Records contained in a dataset:
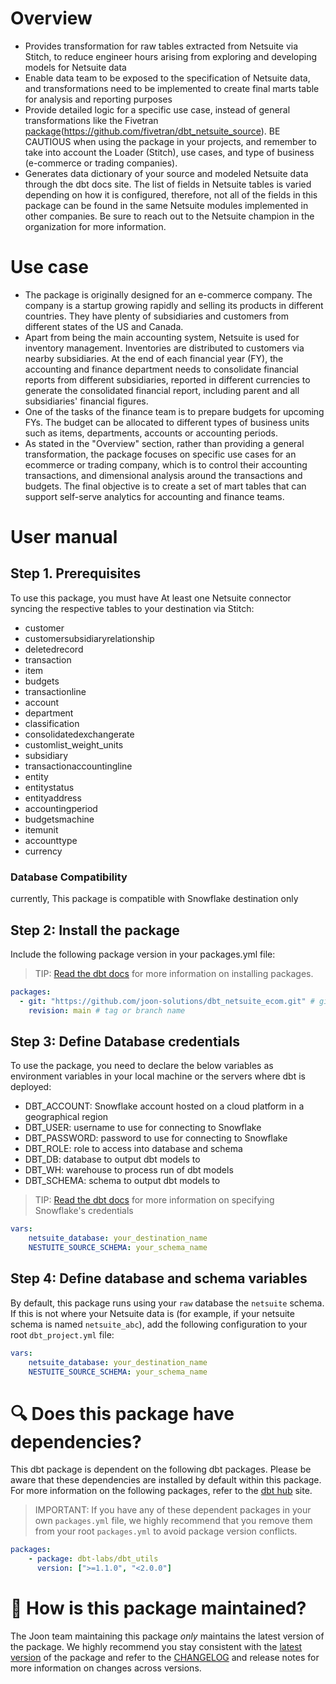 # Overview
- Provides transformation for raw tables extracted from Netsuite via Stitch, to reduce engineer hours arising from exploring and developing models for Netsuite data
- Enable data team to be exposed to the specification of Netsuite data, and transformations need to be implemented to create final marts table for analysis and reporting purposes
- Provide detailed logic for a specific use case, instead of general transformations like the Fivetran [package](https://github.com/fivetran/dbt_netsuite_source)(https://github.com/fivetran/dbt_netsuite_source). BE CAUTIOUS when using the package in your projects, and remember to take into account the Loader (Stitch), use cases, and type of business (e-commerce or trading companies).
- Generates data dictionary of your source and modeled Netsuite data through the dbt docs site. The list of fields in Netsuite tables is varied depending on how it is configured, therefore, not all of the fields in this package can be found in the same Netsuite modules implemented in other companies. Be sure to reach out to the Netsuite champion in the organization for more information.

# Use case
- The package is originally designed for an e-commerce company. The company is a startup growing rapidly and selling its products in different countries. They have plenty of subsidiaries and customers from different states of the US and Canada.
- Apart from being the main accounting system, Netsuite is used for inventory management. Inventories are distributed to customers via nearby subsidiaries. At the end of each financial year (FY), the accounting and finance department needs to consolidate financial reports from different subsidiaries, reported in different currencies to generate the consolidated financial report, including parent and all subsidiaries' financial figures.
- One of the tasks of the finance team is to prepare budgets for upcoming FYs. The budget can be allocated to different types of business units such as items, departments, accounts or accounting periods.
- As stated in the "Overview" section, rather than providing a general transformation, the package focuses on specific use cases for an ecommerce or trading company, which is to control their accounting transactions, and dimensional analysis around the transactions and budgets. The final objective is to create a set of mart tables that can support self-serve analytics for accounting and finance teams.

# User manual

## Step 1. Prerequisites
To use this package, you must have At least one Netsuite connector syncing the respective tables to your destination via Stitch:

- customer
- customersubsidiaryrelationship
- deletedrecord
- transaction
- item
- budgets
- transactionline
- account
- department
- classification
- consolidatedexchangerate
- customlist_weight_units
- subsidiary
- transactionaccountingline
- entity
- entitystatus
- entityaddress
- accountingperiod
- budgetsmachine
- itemunit
- accounttype
- currency


### Database Compatibility
currently, This package is compatible with Snowflake destination only


## Step 2: Install the package
Include the following package version in your packages.yml file:
> TIP: [Read the dbt docs](https://docs.getdbt.com/docs/build/packages) for more information on installing packages.

```yaml
packages:
  - git: "https://github.com/joon-solutions/dbt_netsuite_ecom.git" # git URL
    revision: main # tag or branch name
```

## Step 3: Define Database credentials
To use the package, you need to declare the below variables as environment variables in your local machine or the servers where dbt is deployed:
- DBT_ACCOUNT: Snowflake account hosted on a cloud platform in a geographical region
- DBT_USER: username to use for connecting to Snowflake
- DBT_PASSWORD: password to use for connecting to Snowflake
- DBT_ROLE: role to access into database and schema
- DBT_DB: database to output dbt models to
- DBT_WH: warehouse to process run of dbt models
- DBT_SCHEMA: schema to output dbt models to

> TIP: [Read the dbt docs](https://docs.getdbt.com/docs/core/connect-data-platform/snowflake-setup) for more information on specifying Snowflake's credentials

```yml
vars:
    netsuite_database: your_destination_name
    NESTUITE_SOURCE_SCHEMA: your_schema_name 
```

## Step 4: Define database and schema variables
By default, this package runs using your `raw` database the `netsuite` schema. If this is not where your Netsuite data is (for example, if your netsuite schema is named `netsuite_abc`), add the following configuration to your root `dbt_project.yml` file:

```yml
vars:
    netsuite_database: your_destination_name
    NESTUITE_SOURCE_SCHEMA: your_schema_name 
```

# 🔍 Does this package have dependencies?
This dbt package is dependent on the following dbt packages. Please be aware that these dependencies are installed by default within this package. For more information on the following packages, refer to the [dbt hub](https://hub.getdbt.com/) site.
> IMPORTANT: If you have any of these dependent packages in your own `packages.yml` file, we highly recommend that you remove them from your root `packages.yml` to avoid package version conflicts.
    
```yml
packages:
    - package: dbt-labs/dbt_utils
      version: [">=1.1.0", "<2.0.0"]

```
# 🙌 How is this package maintained?
The Joon team maintaining this package _only_ maintains the latest version of the package. We highly recommend you stay consistent with the [latest version](https://github.com/joon-solutions/dbt_netsuite_ecom) of the package and refer to the [CHANGELOG](https://github.com/joon-solutions/dbt_netsuite_ecom/CHANGELOG.md) and release notes for more information on changes across versions.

What is required: The lines holding the word "output" are the answer. Pull them out of the records and copy them.

Response below:
- DBT_DB: database to output dbt models to
- DBT_SCHEMA: schema to output dbt models to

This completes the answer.